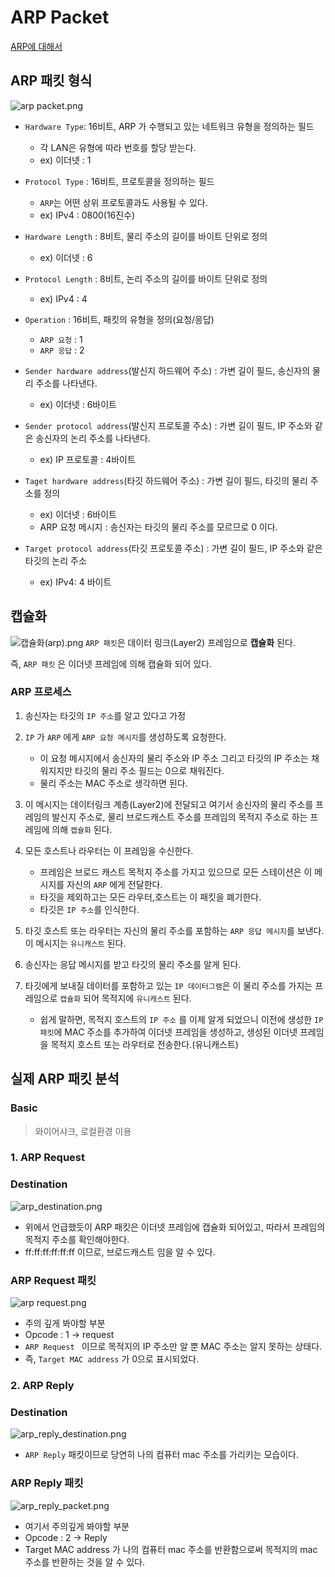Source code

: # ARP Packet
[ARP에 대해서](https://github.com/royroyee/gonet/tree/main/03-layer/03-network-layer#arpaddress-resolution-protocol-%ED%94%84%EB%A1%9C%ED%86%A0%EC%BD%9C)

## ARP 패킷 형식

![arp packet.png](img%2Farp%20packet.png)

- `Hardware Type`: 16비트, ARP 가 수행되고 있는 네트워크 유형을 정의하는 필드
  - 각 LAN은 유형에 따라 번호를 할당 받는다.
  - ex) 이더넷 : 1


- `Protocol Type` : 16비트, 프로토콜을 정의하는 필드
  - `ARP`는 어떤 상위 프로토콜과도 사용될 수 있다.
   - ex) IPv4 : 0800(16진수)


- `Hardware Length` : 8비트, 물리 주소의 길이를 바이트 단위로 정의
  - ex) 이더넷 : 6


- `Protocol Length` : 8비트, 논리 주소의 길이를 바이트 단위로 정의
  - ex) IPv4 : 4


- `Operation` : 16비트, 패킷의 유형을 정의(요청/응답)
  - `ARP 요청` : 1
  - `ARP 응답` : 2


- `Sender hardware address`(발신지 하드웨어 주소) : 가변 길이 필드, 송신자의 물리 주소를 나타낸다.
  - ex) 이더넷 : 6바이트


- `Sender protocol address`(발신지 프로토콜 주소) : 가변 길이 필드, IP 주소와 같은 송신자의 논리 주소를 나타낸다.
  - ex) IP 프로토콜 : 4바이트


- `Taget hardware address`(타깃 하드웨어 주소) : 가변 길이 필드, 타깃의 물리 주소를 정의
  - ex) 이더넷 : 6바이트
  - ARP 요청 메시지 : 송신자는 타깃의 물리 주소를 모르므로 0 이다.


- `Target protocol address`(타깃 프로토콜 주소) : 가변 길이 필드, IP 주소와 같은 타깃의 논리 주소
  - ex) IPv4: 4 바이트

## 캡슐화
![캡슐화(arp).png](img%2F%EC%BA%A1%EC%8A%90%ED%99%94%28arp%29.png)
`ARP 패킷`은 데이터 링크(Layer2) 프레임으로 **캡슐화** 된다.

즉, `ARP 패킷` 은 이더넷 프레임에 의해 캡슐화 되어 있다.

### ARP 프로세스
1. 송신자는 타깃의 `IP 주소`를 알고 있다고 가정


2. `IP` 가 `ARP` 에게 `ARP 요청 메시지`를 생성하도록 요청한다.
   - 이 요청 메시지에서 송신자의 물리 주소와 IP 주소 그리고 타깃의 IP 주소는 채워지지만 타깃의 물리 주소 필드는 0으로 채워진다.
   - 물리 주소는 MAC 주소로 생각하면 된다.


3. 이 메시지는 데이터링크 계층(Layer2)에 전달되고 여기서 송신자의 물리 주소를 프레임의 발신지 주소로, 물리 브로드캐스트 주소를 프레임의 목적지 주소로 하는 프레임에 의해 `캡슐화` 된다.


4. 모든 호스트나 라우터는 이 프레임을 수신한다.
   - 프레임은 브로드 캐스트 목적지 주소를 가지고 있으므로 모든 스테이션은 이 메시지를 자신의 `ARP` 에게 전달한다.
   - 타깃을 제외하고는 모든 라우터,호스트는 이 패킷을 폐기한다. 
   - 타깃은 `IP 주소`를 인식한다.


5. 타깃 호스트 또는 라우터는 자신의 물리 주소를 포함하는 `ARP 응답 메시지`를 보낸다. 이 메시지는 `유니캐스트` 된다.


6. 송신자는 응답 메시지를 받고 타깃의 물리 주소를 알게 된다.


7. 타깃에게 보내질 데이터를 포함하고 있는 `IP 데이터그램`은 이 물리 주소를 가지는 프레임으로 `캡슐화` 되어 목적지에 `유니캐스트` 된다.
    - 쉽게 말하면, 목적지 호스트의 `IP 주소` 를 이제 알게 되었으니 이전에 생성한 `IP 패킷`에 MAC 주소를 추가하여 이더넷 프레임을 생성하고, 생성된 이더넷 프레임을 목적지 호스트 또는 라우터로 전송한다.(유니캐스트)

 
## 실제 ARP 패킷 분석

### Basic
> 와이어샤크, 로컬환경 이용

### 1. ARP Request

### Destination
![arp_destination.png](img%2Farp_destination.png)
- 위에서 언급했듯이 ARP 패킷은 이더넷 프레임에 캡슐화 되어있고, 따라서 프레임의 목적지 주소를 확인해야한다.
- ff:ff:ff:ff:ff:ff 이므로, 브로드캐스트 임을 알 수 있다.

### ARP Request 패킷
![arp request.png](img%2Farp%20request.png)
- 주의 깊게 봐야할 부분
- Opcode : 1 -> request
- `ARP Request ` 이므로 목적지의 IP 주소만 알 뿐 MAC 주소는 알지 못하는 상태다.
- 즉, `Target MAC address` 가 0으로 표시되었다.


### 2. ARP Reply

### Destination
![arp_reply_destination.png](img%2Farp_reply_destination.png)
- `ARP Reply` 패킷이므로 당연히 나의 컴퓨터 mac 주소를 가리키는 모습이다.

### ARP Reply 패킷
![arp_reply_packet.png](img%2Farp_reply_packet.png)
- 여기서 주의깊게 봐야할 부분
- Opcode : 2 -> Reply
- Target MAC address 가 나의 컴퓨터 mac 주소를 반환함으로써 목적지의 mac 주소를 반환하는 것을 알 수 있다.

## EXERCISE
In the material above, find the line containing "3. 이 메시지는 데이터링크" and the line containing "- 타깃을 제외하고는 모든 라우터,호스트는 이 패킷을 폐기한다.", then write out exactly those two lines and every line between them, and nothing more.

## WRITTEN SOLUTION
3. 이 메시지는 데이터링크 계층(Layer2)에 전달되고 여기서 송신자의 물리 주소를 프레임의 발신지 주소로, 물리 브로드캐스트 주소를 프레임의 목적지 주소로 하는 프레임에 의해 `캡슐화` 된다.


4. 모든 호스트나 라우터는 이 프레임을 수신한다.
   - 프레임은 브로드 캐스트 목적지 주소를 가지고 있으므로 모든 스테이션은 이 메시지를 자신의 `ARP` 에게 전달한다.
   - 타깃을 제외하고는 모든 라우터,호스트는 이 패킷을 폐기한다. 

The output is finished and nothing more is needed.